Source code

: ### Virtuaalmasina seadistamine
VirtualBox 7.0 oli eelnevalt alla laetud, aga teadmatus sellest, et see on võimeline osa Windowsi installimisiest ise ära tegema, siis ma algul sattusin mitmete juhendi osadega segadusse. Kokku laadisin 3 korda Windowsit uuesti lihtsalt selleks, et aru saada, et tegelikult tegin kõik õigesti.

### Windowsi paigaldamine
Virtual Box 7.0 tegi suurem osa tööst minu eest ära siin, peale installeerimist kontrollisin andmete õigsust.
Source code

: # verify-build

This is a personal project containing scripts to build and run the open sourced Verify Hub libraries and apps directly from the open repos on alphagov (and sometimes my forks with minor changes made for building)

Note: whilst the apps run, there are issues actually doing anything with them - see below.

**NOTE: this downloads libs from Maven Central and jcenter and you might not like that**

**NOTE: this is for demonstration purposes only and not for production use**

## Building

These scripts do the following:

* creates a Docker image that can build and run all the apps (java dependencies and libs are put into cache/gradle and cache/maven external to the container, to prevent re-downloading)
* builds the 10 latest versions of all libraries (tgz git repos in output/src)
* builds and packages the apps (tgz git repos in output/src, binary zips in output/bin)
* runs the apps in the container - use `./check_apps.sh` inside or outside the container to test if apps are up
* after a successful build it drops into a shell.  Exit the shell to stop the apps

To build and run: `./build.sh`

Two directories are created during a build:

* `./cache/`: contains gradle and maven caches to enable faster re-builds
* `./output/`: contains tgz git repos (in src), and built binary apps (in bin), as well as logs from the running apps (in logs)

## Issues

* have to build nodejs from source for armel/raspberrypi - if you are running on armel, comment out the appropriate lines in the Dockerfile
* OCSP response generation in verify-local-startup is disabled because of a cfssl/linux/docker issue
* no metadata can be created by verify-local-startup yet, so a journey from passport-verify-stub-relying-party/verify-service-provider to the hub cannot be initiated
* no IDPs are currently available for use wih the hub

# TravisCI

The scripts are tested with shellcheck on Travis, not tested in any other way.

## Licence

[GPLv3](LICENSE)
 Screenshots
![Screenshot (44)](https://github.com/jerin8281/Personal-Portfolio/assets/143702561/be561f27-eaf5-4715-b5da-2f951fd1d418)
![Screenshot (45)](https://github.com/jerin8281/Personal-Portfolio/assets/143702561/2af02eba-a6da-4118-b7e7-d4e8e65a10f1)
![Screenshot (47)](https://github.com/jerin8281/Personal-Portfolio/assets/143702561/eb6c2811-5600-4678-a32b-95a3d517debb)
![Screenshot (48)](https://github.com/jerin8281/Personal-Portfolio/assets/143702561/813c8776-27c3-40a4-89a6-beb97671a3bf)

────────────────────

Repeat, character for character, the lines of the material above from the line with "apps (in logs)" through the line with "The scripts are".

* `./output/`: contains tgz git repos (in src), and built binary apps (in bin), as well as logs from the running apps (in logs)

## Issues

* have to build nodejs from source for armel/raspberrypi - if you are running on armel, comment out the appropriate lines in the Dockerfile
* OCSP response generation in verify-local-startup is disabled because of a cfssl/linux/docker issue
* no metadata can be created by verify-local-startup yet, so a journey from passport-verify-stub-relying-party/verify-service-provider to the hub cannot be initiated
* no IDPs are currently available for use wih the hub

# TravisCI

The scripts are tested with shellcheck on Travis, not tested in any other way.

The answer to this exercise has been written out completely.